Tra curiosità e disobbedienza, la storia di Judit è la vicenda di una donna che cerca la verità anche aldilà del pericolo e che non vuole capire che talvolta la conoscenza è nemica della felicità. Barbablù è quindi solo un attore di un destino cui la protagonista corre incontro rovinosamente. Bassi ostinati, melodie spezzate, dinamiche esagerate costruiscono un percorso in crescendo che precipita all’apertura della settima porta e che sprofonda verso l’oscurità.

Gilbert si trova a suo agio in questo racconto e trascina l’orchestra in una lettura più razionale che emozionale, prediligendo l’attenzione al dipanarsi della trama sinfonica alla tensione drammatica.
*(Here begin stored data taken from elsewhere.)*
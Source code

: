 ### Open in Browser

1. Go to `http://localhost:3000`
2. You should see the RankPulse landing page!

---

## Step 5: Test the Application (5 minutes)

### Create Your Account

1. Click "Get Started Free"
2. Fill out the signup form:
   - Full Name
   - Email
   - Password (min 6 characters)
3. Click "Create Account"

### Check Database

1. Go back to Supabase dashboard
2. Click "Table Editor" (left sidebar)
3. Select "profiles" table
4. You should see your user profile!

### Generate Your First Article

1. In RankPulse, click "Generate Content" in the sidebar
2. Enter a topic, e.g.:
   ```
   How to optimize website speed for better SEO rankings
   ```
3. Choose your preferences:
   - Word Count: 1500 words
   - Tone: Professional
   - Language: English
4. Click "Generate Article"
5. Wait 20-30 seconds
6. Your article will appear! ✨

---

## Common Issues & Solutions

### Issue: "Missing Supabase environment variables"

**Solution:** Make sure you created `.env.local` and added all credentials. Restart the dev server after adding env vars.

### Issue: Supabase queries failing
Buona prova complessiva dell’orchestra e superba performance delle due voci: il mezzosoprano Ildikò Komlòsi (ben nota al pubblico scaligero) e il basso canadese John Relyea che ameremmo rivedere presto a Milano.

La prima parte del concerto parla, purtroppo, di una Sesta di Beethoven abborracciata e imprecisa con tempi velocissimi quasi ad arrivare al più presto possibile alla fine. Una lettura certamente non memorabile che ancora una volta ci fa capire quanto sia difficile restituire senso a questo meraviglioso gioiello. Molte persone del pubblico hanno lasciato il teatro all’intervallo più per fame e impegni mondani che per insoddisfazione. Il primo Novecento musicale spaventa ancora.